# WORK INSTRUCTIONS
Lines to restate from the data below: from the one containing "HoloLink<br><br>" to the one containing "Graphic design: Daniel", both included. Give them again exactly, and only them.

# Source texts of formatted documents
↓
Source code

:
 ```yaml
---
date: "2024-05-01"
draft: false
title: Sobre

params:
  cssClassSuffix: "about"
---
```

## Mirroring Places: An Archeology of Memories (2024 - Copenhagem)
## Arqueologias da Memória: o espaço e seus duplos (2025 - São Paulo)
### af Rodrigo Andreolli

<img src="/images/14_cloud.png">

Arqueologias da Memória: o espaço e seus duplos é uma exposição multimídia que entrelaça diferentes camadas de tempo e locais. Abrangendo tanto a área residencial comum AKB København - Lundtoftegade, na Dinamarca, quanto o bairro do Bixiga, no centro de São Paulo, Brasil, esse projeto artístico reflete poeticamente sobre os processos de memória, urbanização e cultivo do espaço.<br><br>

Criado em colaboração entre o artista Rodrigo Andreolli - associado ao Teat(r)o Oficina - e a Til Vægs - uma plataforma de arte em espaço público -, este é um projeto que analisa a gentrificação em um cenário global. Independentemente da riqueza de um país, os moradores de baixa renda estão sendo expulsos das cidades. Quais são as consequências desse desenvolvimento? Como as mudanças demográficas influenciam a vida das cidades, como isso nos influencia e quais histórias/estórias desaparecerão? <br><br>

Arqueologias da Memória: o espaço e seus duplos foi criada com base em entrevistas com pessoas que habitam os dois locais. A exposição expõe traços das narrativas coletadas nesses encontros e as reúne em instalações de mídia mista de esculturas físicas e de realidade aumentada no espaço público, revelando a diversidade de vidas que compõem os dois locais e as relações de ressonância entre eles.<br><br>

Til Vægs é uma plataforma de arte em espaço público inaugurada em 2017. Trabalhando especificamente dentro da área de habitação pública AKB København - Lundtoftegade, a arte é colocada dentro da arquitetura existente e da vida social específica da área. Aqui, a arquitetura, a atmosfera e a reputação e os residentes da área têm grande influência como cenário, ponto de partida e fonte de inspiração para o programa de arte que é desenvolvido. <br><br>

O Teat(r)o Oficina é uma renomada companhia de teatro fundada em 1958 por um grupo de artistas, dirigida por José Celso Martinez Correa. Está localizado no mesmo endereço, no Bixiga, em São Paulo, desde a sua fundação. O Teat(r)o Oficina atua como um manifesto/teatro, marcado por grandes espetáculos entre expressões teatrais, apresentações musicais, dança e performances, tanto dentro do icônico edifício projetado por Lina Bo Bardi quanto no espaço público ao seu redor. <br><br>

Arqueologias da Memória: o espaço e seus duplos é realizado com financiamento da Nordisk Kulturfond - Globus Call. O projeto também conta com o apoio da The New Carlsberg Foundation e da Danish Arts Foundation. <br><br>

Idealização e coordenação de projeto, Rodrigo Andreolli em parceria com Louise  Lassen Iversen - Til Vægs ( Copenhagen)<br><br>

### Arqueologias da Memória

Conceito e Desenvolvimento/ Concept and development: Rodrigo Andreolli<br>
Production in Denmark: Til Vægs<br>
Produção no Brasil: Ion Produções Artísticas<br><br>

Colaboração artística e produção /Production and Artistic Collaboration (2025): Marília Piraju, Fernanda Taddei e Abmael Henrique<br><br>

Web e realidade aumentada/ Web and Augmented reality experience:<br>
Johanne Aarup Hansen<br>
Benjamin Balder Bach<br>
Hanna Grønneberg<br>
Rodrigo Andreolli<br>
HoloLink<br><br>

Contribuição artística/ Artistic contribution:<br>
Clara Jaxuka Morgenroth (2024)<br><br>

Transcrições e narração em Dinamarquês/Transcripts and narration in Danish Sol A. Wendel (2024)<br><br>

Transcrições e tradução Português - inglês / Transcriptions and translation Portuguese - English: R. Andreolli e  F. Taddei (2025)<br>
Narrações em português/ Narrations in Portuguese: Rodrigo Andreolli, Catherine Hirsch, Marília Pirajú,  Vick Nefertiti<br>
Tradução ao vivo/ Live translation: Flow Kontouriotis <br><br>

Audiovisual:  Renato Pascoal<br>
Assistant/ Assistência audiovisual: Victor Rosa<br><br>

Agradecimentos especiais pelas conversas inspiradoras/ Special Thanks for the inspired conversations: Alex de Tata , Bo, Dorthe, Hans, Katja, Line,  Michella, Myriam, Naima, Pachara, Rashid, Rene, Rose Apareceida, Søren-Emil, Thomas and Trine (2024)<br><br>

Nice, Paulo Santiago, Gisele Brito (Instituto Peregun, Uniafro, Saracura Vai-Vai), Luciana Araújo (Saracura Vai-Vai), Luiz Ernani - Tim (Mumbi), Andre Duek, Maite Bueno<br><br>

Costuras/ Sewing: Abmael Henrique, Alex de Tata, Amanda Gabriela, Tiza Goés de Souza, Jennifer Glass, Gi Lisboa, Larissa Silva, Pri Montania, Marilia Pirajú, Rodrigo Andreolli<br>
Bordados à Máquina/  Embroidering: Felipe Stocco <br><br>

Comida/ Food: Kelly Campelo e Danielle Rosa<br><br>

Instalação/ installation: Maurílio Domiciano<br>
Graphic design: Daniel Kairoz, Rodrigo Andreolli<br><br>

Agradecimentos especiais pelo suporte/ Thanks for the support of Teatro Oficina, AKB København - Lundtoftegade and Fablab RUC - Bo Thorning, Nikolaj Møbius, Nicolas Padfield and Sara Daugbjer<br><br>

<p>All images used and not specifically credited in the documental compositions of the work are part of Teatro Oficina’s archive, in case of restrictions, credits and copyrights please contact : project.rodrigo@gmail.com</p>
↑
# TASK SOLUTION
HoloLink<br><br>

Contribuição artística/ Artistic contribution:<br>
Clara Jaxuka Morgenroth (2024)<br><br>

Transcrições e narração em Dinamarquês/Transcripts and narration in Danish Sol A. Wendel (2024)<br><br>

Transcrições e tradução Português - inglês / Transcriptions and translation Portuguese - English: R. Andreolli e  F. Taddei (2025)<br>
Narrações em português/ Narrations in Portuguese: Rodrigo Andreolli, Catherine Hirsch, Marília Pirajú,  Vick Nefertiti<br>
Tradução ao vivo/ Live translation: Flow Kontouriotis <br><br>

Audiovisual:  Renato Pascoal<br>
Assistant/ Assistência audiovisual: Victor Rosa<br><br>

Agradecimentos especiais pelas conversas inspiradoras/ Special Thanks for the inspired conversations: Alex de Tata , Bo, Dorthe, Hans, Katja, Line,  Michella, Myriam, Naima, Pachara, Rashid, Rene, Rose Apareceida, Søren-Emil, Thomas and Trine (2024)<br><br>

Nice, Paulo Santiago, Gisele Brito (Instituto Peregun, Uniafro, Saracura Vai-Vai), Luciana Araújo (Saracura Vai-Vai), Luiz Ernani - Tim (Mumbi), Andre Duek, Maite Bueno<br><br>

Costuras/ Sewing: Abmael Henrique, Alex de Tata, Amanda Gabriela, Tiza Goés de Souza, Jennifer Glass, Gi Lisboa, Larissa Silva, Pri Montania, Marilia Pirajú, Rodrigo Andreolli<br>
Bordados à Máquina/  Embroidering: Felipe Stocco <br><br>

Comida/ Food: Kelly Campelo e Danielle Rosa<br><br>

Instalação/ installation: Maurílio Domiciano<br>
Graphic design: Daniel Kairoz, Rodrigo Andreolli<br><br>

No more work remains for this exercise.